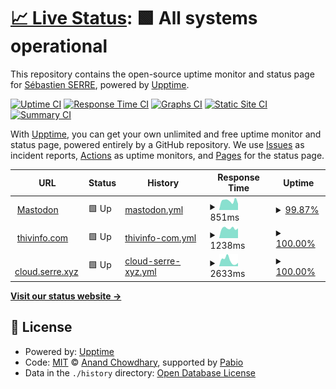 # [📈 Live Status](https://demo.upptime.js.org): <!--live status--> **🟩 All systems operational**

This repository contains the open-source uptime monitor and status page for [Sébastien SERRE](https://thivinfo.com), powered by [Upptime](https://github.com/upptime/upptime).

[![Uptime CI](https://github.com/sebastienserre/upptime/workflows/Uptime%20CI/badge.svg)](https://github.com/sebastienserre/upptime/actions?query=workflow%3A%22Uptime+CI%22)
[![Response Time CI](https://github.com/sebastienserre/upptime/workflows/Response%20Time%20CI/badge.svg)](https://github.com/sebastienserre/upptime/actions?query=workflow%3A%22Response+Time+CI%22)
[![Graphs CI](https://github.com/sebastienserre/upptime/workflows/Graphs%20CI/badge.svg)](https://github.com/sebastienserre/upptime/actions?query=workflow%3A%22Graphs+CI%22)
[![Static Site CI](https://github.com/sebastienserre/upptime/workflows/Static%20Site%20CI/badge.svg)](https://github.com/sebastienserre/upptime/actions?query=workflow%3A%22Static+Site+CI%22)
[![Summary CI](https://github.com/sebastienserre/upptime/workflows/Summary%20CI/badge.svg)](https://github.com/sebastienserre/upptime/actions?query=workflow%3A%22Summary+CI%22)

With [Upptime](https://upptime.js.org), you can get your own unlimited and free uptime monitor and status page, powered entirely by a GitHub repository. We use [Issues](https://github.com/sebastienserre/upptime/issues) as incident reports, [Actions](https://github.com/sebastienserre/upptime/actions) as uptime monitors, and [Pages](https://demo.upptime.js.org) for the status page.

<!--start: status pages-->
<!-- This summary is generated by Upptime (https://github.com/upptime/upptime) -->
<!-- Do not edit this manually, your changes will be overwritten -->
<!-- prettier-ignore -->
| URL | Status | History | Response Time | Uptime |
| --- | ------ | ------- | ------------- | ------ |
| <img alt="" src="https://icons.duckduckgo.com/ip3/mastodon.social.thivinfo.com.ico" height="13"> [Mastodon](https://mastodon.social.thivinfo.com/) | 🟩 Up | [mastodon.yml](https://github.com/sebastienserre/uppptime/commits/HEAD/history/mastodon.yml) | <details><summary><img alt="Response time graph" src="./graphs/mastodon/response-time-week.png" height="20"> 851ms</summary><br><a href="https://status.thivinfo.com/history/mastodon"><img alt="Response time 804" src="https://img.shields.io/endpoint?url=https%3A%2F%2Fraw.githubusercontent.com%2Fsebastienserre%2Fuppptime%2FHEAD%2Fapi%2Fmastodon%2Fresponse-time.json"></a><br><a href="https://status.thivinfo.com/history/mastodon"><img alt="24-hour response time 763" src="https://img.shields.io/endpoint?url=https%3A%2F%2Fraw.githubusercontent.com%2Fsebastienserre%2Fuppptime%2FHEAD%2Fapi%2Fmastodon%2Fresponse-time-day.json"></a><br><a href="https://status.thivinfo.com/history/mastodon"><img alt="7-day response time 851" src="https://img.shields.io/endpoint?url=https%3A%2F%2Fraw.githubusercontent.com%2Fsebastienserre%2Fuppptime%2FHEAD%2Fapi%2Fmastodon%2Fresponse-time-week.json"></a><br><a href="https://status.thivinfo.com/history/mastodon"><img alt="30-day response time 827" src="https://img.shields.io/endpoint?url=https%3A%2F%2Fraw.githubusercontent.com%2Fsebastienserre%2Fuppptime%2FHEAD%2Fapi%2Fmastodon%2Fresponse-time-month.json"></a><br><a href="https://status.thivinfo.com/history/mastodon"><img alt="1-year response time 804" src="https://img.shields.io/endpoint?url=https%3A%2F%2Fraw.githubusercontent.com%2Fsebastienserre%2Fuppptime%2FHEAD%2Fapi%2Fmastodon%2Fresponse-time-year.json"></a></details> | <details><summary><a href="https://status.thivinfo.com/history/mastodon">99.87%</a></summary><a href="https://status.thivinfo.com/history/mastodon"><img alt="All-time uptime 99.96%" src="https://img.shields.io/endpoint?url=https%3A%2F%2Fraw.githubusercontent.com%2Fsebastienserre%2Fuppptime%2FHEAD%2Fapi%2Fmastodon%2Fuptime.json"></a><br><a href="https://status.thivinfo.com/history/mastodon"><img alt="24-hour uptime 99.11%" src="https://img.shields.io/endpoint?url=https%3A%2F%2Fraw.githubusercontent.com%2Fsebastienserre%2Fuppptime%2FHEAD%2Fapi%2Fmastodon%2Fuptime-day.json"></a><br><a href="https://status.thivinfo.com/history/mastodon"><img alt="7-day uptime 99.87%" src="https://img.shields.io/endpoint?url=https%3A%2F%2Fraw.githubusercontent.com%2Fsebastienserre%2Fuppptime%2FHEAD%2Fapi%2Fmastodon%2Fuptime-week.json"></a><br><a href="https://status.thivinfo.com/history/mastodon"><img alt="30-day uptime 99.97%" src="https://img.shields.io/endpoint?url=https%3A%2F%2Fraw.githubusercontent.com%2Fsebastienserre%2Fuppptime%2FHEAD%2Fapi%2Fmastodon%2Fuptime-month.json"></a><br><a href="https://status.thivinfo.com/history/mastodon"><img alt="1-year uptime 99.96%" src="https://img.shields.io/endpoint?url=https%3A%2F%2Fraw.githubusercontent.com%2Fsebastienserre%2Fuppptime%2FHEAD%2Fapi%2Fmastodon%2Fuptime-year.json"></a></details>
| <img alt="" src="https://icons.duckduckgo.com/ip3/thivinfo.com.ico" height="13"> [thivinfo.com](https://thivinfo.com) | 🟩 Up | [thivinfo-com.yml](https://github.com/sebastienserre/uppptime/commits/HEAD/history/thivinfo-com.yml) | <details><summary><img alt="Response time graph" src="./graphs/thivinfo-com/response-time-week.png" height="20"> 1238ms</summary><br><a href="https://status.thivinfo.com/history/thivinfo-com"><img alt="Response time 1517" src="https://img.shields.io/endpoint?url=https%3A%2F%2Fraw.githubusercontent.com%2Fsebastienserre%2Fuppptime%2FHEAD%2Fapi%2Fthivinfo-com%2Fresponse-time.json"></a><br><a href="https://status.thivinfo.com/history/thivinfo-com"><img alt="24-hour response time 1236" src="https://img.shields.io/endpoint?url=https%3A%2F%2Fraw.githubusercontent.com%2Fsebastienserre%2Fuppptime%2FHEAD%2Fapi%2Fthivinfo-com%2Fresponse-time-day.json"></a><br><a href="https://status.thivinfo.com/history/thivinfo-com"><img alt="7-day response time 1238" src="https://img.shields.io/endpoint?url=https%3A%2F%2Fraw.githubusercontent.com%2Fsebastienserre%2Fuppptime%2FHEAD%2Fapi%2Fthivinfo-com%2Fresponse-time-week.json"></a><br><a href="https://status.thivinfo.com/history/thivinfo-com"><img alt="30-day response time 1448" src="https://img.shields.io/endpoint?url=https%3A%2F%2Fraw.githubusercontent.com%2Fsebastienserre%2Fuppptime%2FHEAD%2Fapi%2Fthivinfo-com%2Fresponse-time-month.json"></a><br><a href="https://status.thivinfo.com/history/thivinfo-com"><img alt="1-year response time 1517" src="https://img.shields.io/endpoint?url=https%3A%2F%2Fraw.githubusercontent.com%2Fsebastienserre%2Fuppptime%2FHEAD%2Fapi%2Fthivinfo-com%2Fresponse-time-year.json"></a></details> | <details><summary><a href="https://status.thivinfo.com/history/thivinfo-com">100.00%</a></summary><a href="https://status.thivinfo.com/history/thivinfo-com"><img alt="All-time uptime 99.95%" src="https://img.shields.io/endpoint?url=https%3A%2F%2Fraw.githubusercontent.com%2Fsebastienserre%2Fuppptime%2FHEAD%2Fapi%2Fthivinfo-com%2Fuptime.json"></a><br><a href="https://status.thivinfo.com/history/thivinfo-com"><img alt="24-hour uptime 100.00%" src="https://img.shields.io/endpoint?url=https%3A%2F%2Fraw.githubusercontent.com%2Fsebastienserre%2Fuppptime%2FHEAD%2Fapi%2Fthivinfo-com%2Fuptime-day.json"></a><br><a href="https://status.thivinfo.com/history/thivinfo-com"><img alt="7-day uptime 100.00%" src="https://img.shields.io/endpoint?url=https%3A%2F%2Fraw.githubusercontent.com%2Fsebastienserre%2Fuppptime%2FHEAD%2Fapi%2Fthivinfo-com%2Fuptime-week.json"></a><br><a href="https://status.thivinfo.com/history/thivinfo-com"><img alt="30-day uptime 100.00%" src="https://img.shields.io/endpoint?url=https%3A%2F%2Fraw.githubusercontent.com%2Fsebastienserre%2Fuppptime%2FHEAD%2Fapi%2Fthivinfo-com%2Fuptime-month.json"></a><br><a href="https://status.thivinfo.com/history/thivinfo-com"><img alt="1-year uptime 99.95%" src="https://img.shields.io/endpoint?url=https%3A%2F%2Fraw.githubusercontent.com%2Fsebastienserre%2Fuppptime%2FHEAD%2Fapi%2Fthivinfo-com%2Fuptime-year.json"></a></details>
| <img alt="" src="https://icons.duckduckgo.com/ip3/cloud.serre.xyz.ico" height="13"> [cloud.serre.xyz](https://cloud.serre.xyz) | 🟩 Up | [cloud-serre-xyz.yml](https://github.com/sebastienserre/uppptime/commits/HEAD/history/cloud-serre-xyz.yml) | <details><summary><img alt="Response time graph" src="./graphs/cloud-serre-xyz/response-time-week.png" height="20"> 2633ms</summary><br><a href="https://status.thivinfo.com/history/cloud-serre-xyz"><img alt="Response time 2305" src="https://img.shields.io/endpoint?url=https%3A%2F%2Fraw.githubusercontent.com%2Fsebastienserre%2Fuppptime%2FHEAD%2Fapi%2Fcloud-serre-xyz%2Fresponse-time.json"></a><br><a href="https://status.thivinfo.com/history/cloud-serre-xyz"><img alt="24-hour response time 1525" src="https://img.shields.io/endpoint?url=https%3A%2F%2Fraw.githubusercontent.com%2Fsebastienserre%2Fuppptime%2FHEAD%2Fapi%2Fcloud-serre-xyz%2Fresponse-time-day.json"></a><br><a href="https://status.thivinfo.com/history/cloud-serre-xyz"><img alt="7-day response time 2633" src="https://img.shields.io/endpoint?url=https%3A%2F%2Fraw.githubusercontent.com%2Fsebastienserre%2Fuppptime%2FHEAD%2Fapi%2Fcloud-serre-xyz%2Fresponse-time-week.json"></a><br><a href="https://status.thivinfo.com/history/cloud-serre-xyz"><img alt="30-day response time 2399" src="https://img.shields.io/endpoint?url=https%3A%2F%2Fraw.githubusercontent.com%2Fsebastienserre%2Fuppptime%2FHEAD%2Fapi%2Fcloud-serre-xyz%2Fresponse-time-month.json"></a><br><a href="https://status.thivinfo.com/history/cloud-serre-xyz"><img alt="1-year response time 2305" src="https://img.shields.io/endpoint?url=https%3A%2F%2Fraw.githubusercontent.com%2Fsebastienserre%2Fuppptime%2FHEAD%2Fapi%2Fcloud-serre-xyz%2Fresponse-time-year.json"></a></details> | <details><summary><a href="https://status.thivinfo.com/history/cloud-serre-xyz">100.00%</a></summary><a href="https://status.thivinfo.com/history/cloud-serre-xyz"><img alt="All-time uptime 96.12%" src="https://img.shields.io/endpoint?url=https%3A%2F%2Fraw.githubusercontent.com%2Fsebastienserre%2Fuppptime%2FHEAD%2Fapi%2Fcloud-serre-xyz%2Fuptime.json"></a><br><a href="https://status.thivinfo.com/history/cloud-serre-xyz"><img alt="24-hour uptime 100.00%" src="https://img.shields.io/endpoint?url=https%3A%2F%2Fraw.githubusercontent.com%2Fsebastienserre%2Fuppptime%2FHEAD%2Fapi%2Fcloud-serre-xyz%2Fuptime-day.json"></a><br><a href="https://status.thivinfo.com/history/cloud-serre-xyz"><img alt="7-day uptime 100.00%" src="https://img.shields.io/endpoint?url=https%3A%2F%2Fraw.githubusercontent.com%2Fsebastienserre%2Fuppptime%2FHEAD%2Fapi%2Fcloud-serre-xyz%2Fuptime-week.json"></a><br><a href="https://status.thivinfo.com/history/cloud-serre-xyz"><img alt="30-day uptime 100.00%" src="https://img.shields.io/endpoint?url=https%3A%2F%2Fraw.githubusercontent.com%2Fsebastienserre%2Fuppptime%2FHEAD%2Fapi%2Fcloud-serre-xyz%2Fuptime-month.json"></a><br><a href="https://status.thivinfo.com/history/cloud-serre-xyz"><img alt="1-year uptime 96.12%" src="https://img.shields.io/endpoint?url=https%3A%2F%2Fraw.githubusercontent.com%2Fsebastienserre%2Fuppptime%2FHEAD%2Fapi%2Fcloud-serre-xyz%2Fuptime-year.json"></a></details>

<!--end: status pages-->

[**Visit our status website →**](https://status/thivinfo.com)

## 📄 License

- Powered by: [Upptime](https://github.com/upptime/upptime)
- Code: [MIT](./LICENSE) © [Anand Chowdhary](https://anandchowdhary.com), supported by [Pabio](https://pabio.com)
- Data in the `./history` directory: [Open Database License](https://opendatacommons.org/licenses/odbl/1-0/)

◆ ◆ ◆ ◆ ◆ ◆ ◆

# [EXERCISE INSTRUCTIONS]
Output nothing but the lines from the one with "- Code: [MIT](./LICENSE)" through the last line above, each exactly as it stands.

# [TASK RESULT]
- Code: [MIT](./LICENSE) © [Anand Chowdhary](https://anandchowdhary.com), supported by [Pabio](https://pabio.com)
- Data in the `./history` directory: [Open Database License](https://opendatacommons.org/licenses/odbl/1-0/)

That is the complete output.